> [Problem]
Find the lines below in which the string "jian" occurs. Copy each one.

[Collected data entries]
• • •

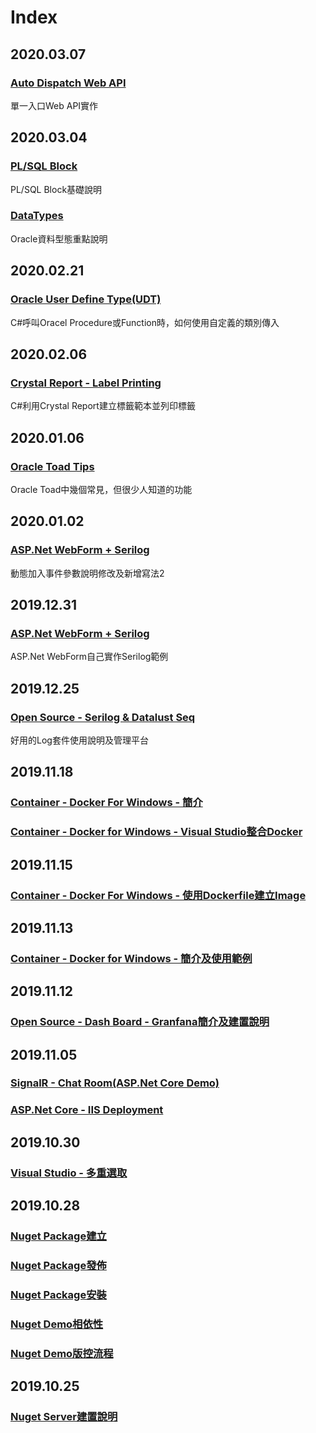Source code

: # Index

## 2020.03.07

### [Auto Dispatch Web API](wang-ye-ji-shu/web-api/auto-dispatch-web-api.md)

單一入口Web API實作

## 2020.03.04

### [PL/SQL Block](oracle-db/pl-sql-block.md)

PL/SQL Block基礎說明

### [DataTypes](oracle-db/datatypes.md)

Oracle資料型態重點說明

## 2020.02.21

### [Oracle User Define Type\(UDT\)](oracle-db/oracle-user-define-type-udt.md) 

C\#呼叫Oracel Procedure或Function時，如何使用自定義的類別傳入

## 2020.02.06

### [Crystal Report - Label Printing](wang-ye-ji-shu/crystal-report-label-printing.md)

C\#利用Crystal Report建立標籤範本並列印標籤

## 2020.01.06

### [Oracle Toad Tips](oracle-toad.md)

Oracle Toad中幾個常見，但很少人知道的功能

## 2020.01.02

### [ASP.Net WebForm + Serilog](open-source/serilog-and-datalust-seq.md#asp-net-webform-serilog)

動態加入事件參數說明修改及新增寫法2

## 2019.12.31

### [ASP.Net WebForm + Serilog](open-source/serilog-and-datalust-seq.md#asp-net-webform-serilog)

ASP.Net WebForm自己實作Serilog範例

## 2019.12.25

### [Open Source - Serilog & Datalust Seq](open-source/serilog-and-datalust-seq.md)

好用的Log套件使用說明及管理平台

## 2019.11.18

### [Container - Docker For Windows - 簡介](container/docker-for-windows.md#jian-jie)

### [Container - Docker for Windows - Visual Studio整合Docker](container/docker-for-windows.md#6visual-studio-zheng-he-docker)

## 2019.11.15

### [Container - Docker For Windows - 使用Dockerfile建立Image](container/docker-for-windows.md#5-shi-yong-dockfile-jian-li-image)

## 2019.11.13

### [Container - Docker for Windows - 簡介及使用範例](container/docker-for-windows.md#jian-jie)

## 2019.11.12

### [Open Source - Dash Board - Granfana簡介及建置說明](open-source/grafana.md)

## 2019.11.05

### [SignalR - Chat Room\(ASP.Net Core Demo\)](wang-ye-ji-shu/signalr/)

### [ASP.Net Core - IIS Deployment](wang-ye-ji-shu/asp.net-core/iis-deployment.md)

## 2019.10.30

### [Visual Studio - 多重選取](kai-fa-gong-ju/visual-studio/duo-zhong-xuan-qu.md)

## 2019.10.28

### [Nuget Package建立](ban-ben-kong-guan-liu-cheng/nuget/nuget-package-jian-li.md)

### [Nuget Package發佈](ban-ben-kong-guan-liu-cheng/nuget/nuget-package-fa-bu.md)

### [Nuget Package安裝](ban-ben-kong-guan-liu-cheng/nuget/nuget-package-an-zhuang.md)

### [Nuget Demo相依性](ban-ben-kong-guan-liu-cheng/nuget/demo-xiang-yi-xing.md)

### [Nuget Demo版控流程](ban-ben-kong-guan-liu-cheng/nuget/demo-ban-kong.md)

## 2019.10.25

### [Nuget Server建置說明](ban-ben-kong-guan-liu-cheng/nuget/)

• • •

> [Written answer]
### [Container - Docker For Windows - 簡介](container/docker-for-windows.md#jian-jie)
### [Container - Docker For Windows - 使用Dockerfile建立Image](container/docker-for-windows.md#5-shi-yong-dockfile-jian-li-image)
### [Container - Docker for Windows - 簡介及使用範例](container/docker-for-windows.md#jian-jie)
### [Nuget Package建立](ban-ben-kong-guan-liu-cheng/nuget/nuget-package-jian-li.md)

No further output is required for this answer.